35. A method for separating a nucleic acid from a sample, the method comprising:

(a) contacting a sample lysate with a permeable nucleic acid binding substrate, the permeable nucleic acid binding substrate comprising plurality of laminated buoyant, inorganic, nucleic-acid-capture microspheres, thereby adsorbing the nucleic acid; and

(b) contacting the adsorbed nucleic acid with an eluent to form an eluate.

36. The method of claim 35, wherein the plurality of laminated buoyant, inorganic, nucleic-acid-capture microspheres are laminated between fiber pads, optionally wherein the fiber pads comprise paper, silica, or cellulose, or membranes, optionally wherein the membranes are a polymeric membrane.

37. (canceled)

38. The device of claim 1, wherein the device comprises one or more valves for controlling the migration of sample through the device.

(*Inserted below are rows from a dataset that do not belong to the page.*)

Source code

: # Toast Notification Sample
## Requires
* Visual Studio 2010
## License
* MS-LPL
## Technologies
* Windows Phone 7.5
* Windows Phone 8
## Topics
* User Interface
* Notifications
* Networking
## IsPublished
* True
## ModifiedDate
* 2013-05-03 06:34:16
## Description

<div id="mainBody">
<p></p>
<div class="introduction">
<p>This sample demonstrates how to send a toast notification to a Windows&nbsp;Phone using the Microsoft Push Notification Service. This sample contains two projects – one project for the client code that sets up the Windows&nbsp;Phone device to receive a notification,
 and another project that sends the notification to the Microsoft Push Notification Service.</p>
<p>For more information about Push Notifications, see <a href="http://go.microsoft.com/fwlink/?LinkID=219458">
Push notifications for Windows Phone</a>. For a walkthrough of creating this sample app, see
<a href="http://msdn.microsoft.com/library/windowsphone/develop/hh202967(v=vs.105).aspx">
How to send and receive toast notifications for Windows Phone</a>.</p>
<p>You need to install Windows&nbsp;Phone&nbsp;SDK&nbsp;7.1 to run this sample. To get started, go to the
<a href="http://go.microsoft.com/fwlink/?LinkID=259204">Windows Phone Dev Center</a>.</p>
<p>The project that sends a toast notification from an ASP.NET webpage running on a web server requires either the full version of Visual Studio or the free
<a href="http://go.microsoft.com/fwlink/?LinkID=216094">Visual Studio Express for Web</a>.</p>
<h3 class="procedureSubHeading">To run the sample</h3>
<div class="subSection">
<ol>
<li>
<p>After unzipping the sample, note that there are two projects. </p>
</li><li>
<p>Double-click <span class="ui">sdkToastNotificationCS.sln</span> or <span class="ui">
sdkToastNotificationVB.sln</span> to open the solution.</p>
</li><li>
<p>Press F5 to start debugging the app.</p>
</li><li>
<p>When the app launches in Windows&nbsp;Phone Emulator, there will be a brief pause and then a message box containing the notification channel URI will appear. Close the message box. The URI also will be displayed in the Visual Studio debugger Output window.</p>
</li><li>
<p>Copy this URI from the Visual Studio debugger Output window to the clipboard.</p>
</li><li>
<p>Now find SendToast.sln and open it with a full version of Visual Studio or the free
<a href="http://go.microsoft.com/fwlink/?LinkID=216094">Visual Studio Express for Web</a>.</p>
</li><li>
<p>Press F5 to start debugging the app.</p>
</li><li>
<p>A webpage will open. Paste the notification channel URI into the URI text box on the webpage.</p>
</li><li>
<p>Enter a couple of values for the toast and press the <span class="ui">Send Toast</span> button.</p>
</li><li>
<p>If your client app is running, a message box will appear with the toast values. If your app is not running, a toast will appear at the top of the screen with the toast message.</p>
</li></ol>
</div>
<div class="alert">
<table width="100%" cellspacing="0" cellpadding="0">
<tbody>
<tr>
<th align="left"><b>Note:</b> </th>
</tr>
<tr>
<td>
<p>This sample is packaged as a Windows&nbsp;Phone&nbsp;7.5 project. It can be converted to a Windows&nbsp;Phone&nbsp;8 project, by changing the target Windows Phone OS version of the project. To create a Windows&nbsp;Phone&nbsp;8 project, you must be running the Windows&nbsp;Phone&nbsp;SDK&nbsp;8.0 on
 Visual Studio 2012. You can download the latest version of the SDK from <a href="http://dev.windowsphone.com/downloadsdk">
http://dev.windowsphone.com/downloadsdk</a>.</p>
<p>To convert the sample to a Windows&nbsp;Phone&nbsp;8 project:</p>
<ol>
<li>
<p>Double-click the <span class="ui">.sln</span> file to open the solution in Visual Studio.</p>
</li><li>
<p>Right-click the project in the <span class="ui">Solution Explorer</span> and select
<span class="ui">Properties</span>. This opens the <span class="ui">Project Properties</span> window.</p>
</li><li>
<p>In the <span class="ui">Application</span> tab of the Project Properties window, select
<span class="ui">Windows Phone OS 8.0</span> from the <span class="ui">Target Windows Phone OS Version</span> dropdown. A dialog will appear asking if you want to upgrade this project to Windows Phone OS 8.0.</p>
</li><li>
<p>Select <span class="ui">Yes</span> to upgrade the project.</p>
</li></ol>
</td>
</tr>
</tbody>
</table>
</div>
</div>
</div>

39. The device of claim 1, wherein the wash reservoir is in fluid communication with the wash sponge or wash hopper.

40. The device of claim 1, wherein the elution reservoir is in fluid communication with the elution sponge or elution hopper.

41. The device of claim 1, wherein the housing is configured to interface with the lysis cartridge.

42. The device of claim 1, wherein the housing is configured to interface with the controller.